## MACHINE LEARNING IN FINANCE
MODULE 5 | LESSON 4


---


# **NEURAL NETWORKS IN FINANCE**

|  |  |
|:---|:---|
|**Reading Time** |  25 minutes |
|**Prior Knowledge** | Neural Network architecture, Economic data  |
|**Keywords** |Keras, TensorFlow, Layers, Mean Square Error, Mean Absolute Error  |


---

*The previous lesson covered the workings and architecture of a neural network. In this lesson, we put this into practice by exposing the reader to additional data preparation and model compilation.*




## **1. Predictive Problem**

In this lesson, we will look at predicting monthly returns on the Dow Jones Industrial (DJI) Futures, specifically the Mini DJI Futures with ticker YM=F. The predictors we use are economic indicators from the FRED economic database. You may be familiar with this site from the Financial Data course. We consider five economic indicators, namely:


1.   Average hourly earnings of all employees 
2.   All Employees Manufacturing 
3.   Producer Price Index by Industry
4.   Durable goods New Orders
5.   Manufacturers' New Orders: Total Manufacturing

Economic data can be found on this website https://fred.stlouisfed.org/ and made available using an API key, which you can obtain by signing up with an account. Let's begin by importing the Economic data using the `pandas_datareader` package.

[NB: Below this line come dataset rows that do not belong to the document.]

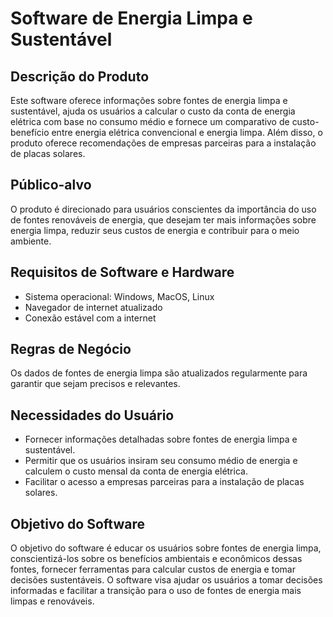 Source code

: # Software de Energia Limpa e Sustentável

## Descrição do Produto

Este software oferece informações sobre fontes de energia limpa e sustentável, ajuda os usuários a calcular o custo da conta de energia elétrica com base no consumo médio e fornece um comparativo de custo-benefício entre energia elétrica convencional e energia limpa. Além disso, o produto oferece recomendações de empresas parceiras para a instalação de placas solares.

## Público-alvo

O produto é direcionado para usuários conscientes da importância do uso de fontes renováveis de energia, que desejam ter mais informações sobre energia limpa, reduzir seus custos de energia e contribuir para o meio ambiente.

## Requisitos de Software e Hardware

- Sistema operacional: Windows, MacOS, Linux
- Navegador de internet atualizado
- Conexão estável com a internet

## Regras de Negócio

Os dados de fontes de energia limpa são atualizados regularmente para garantir que sejam precisos e relevantes.

## Necessidades do Usuário

- Fornecer informações detalhadas sobre fontes de energia limpa e sustentável.
- Permitir que os usuários insiram seu consumo médio de energia e calculem o custo mensal da conta de energia elétrica.
- Facilitar o acesso a empresas parceiras para a instalação de placas solares.

## Objetivo do Software

O objetivo do software é educar os usuários sobre fontes de energia limpa, conscientizá-los sobre os benefícios ambientais e econômicos dessas fontes, fornecer ferramentas para calcular custos de energia e tomar decisões sustentáveis. O software visa ajudar os usuários a tomar decisões informadas e facilitar a transição para o uso de fontes de energia mais limpas e renováveis.
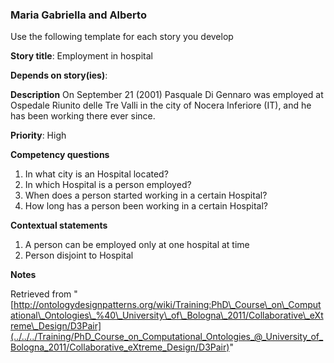 ###   Maria Gabriella and Alberto


Use the following template for each story you develop


__Story title__: Employment in hospital


__Depends on story(ies)__: 


__Description__ On September 21 (2001) Pasquale Di Gennaro was employed at Ospedale Riunito delle Tre Valli in the city of Nocera Inferiore (IT), and he has been working there ever since.


__Priority__: High


__Competency questions__



1. In what city is an Hospital located?
2. In which Hospital is a person employed?
3. When does a person started working in a certain Hospital?
4. How long has a person been working in a certain Hospital?


__Contextual statements__



1. A person can be employed only at one hospital at time
2. Person disjoint to Hospital


__Notes__





Retrieved from "[http://ontologydesignpatterns.org/wiki/Training:PhD\_Course\_on\_Computational\_Ontologies\_%40\_University\_of\_Bologna\_2011/Collaborative\_eXtreme\_Design/D3Pair](../../../Training/PhD_Course_on_Computational_Ontologies_@_University_of_Bologna_2011/Collaborative_eXtreme_Design/D3Pair)" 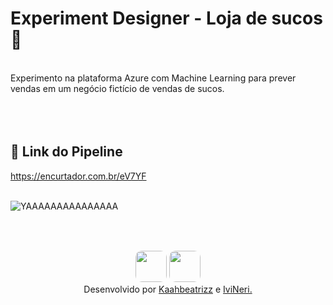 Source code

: # Experiment Designer - Loja de sucos 🧃 <br>
<br>
Experimento na plataforma Azure com Machine Learning para prever vendas em um negócio fictício de vendas de sucos.<br>
<br>
<br>
<br>

## 🔗 Link do Pipeline

https://encurtador.com.br/eV7YF<br>
<br>

![YAAAAAAAAAAAAAAA](https://github.com/user-attachments/assets/252d13e6-1e6f-4b81-a589-61a4d435b6d0)<br>
<br>
<br>

##
<!-- Imagens -->

<div align="center">
      <!-- Karen -->
      <td align="center">
        <img src="https://github.com/user-attachments/assets/0da3b1f5-c5f8-418c-b842-b911861064f3" 
             width="50" 
             style="border-radius: 20%">
      </td>
      <!-- Evelyn -->
      <td align="center">
        <img src="https://github.com/user-attachments/assets/3d05e7ad-2153-4364-8c57-d965c35c559f" 
             width="50" 
             style="border-radius: 20%">
      </td>
</div>

<!-- Footer -->
<div align="center">Desenvolvido por <a href="https://github.com/kaahbeatrizz">Kaahbeatrizz</a> e <a href="https://github.com/IviNeri">IviNeri.</a></div>

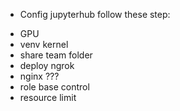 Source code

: + Config jupyterhub follow these step:
* GPU
* venv kernel
* share team folder
* deploy ngrok
* nginx ???
* role base control
* resource limit
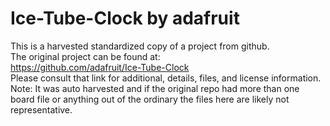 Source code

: 
# Ice-Tube-Clock by adafruit  
This is a harvested standardized copy of a project from github.  
The original project can be found at:  
https://github.com/adafruit/Ice-Tube-Clock  
Please consult that link for additional, details, files, and license information.  
Note: It was auto harvested and if the original repo had more than one board file or anything out of the ordinary the files here are likely not representative.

## **2. Getting the Data**

We import the `pandas_datareader` below as well as pandas since we will be working with DataFrames.

In [None]:
import pandas as pd
import pandas_datareader as pdr  # Access FRED

Now that we've imported the necessary package required to obtain the data from FRED, we specify the API key that we obtained after creating an account. It is quite an easy and quick process to obtain an API key.

In [None]:
# extract api key: put your key in between the angle brackets < >
# myKey = "xxx"
fred_api_key = "<ENTER YOUR API KEY>"

We'll use this function created below called *get_fred_data*, which makes importing the data very simple. The input parameters are the list of economic indicator keywords and the date range of the data, i.e., start and end date.

In [None]:
# Using code from FRED API: Get US Economic Data using Python


def get_fred_data(param_list, start_date, end_date):
    df = pdr.DataReader(param_list, "fred", start_date, end_date)
    return df.reset_index()

Below is the list of the economic indicator keywords for the five predictors. These keywords are obtained from the FRED website. See below encapsulated in red in Figure 1 as an example.

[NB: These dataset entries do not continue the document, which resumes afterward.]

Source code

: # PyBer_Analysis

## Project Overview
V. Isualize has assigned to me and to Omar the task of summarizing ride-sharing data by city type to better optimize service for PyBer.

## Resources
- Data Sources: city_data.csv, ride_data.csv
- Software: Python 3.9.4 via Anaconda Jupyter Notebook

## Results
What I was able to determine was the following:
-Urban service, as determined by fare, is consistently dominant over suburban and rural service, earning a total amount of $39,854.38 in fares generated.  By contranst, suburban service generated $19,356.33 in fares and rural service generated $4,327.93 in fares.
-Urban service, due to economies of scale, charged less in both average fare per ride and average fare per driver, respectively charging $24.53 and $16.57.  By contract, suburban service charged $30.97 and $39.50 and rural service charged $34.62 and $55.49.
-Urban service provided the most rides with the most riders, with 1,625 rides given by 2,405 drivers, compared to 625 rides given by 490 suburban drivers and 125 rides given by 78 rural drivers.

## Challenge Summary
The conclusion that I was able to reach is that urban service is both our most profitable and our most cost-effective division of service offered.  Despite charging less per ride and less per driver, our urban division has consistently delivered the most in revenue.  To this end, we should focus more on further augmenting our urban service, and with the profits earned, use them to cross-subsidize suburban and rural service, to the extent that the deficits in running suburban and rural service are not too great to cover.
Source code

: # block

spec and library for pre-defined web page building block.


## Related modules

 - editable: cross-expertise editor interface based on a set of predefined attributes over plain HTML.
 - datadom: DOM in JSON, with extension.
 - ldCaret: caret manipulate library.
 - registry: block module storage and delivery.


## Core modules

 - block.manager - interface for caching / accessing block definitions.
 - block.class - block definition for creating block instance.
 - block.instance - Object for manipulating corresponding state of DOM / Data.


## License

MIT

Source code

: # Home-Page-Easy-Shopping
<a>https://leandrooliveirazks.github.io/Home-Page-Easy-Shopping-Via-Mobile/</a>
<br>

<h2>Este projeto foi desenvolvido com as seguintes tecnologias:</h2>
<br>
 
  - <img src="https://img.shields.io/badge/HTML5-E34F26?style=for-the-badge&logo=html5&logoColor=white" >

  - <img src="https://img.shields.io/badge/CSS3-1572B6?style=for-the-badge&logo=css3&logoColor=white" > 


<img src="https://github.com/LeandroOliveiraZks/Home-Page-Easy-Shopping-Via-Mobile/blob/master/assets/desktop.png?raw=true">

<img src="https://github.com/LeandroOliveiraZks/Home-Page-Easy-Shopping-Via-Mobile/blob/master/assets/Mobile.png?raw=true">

**Figure 1: Keyword for Manufacturers' New Orders - Total Manufacturing.**

![](https://drive.google.com/uc?export=view&id=1Cvyx_Le72AbkMkXecnFmAndxb4V5FwIW)

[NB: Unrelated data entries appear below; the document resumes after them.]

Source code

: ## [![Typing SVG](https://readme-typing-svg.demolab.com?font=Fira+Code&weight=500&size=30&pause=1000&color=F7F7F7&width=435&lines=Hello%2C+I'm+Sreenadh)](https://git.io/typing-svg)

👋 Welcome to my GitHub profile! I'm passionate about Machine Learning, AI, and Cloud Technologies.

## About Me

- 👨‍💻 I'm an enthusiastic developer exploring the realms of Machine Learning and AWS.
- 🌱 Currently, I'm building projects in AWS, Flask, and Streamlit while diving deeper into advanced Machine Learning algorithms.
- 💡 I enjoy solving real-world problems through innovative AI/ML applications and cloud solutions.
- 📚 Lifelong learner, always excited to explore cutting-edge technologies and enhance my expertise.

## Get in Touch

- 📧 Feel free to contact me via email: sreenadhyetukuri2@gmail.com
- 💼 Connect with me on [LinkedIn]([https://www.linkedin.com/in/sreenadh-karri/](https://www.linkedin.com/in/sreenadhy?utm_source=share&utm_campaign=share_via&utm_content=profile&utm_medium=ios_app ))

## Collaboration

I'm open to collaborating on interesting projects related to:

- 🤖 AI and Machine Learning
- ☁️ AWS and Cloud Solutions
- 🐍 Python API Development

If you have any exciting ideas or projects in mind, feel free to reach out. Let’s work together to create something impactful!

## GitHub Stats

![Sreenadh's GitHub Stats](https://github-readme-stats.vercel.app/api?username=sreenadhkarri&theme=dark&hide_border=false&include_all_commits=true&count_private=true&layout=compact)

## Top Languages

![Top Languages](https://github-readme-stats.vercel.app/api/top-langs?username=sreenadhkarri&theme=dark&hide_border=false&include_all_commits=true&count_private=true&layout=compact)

A list of indicators used and considered is shown below in the next cell. We import the data and take a glimpse using the pandas tail(10) command to view the last 10 records. Note that we consider monthly data and take data from Jan. 2000 to Apr. 2022 inclusively.

In [None]:
# PCUOMFGOMFG :        Producer Price Index by Industry - Monthly
# BOGZ1FL073164003Q :  Interest Rates and Price Indexes; NYSE Composite Index, Level-Quarterly
# CES0500000003 :      Average hourly earnings of all employees
# MANEMP:              All Employees Manufacturing
# DGORDER:             Durable goods New Orders
# AMTMNO:              Manufacturers' New Orders: Total Manufacturing
# FEDFUNDS:            Fed fund rate. Lagging indicator


series = ["CES0500000003", "MANEMP", "PCUOMFGOMFG", "DGORDER", "AMTMNO"]
# get data for series
df = get_fred_data(param_list=series, start_date="2000-01-01", end_date="2022-05-03")
df.set_index("DATE", drop=True, inplace=True)
print(df.shape)
df.tail(10)

So now that we have our predictors, let's get the target variable, which is the adjusted close price for the Mini DJI futures. We get this data using the yahoo finance (*yfinance*) library. We import monthly data in keeping with the same timeframe as our predictors for the same time period. We have imported Open, High, Low, Close, Adj Close and Volume; however, we consider only the Adj Close that takes into account corporate actions.

In [None]:
import yfinance as yf

# Mini DJI Futures ticker is YM=F
data = yf.download(tickers="YM=F", start="2000-01-01", end="2022-05-03", interval="1mo")
# Print data
print(data.shape)
data.tail(10)

We have our predictors and target variable in different DataFrames; however, they can be joined/merged using the common date index column. We do this using the pandas merge command. It is also necessary to look at missing values or Nulls in the dataset. This could be for unavailability of data on those dates. Fortunately, there are 39 rows missing for the Average hourly earnings of all employees (CES0500000003) column, which isn't too many. We adopt the simplest approach of dropping them since there aren't too many missing values. We are left with 166 rows.

In [None]:
# Make time zones non-timezone aware so as to allow the join
df.index = df.index.tz_localize(None)
data.index = data.index.tz_localize(None)

In [None]:
df2predict = pd.merge(df, data["Adj Close"], left_index=True, right_index=True)
print(df2predict.tail())
print(len(df2predict))
df2predict.isnull().sum()
df2predict = df2predict.dropna()

print("Print rows remaining after removed missing values {}".format(len(df2predict)))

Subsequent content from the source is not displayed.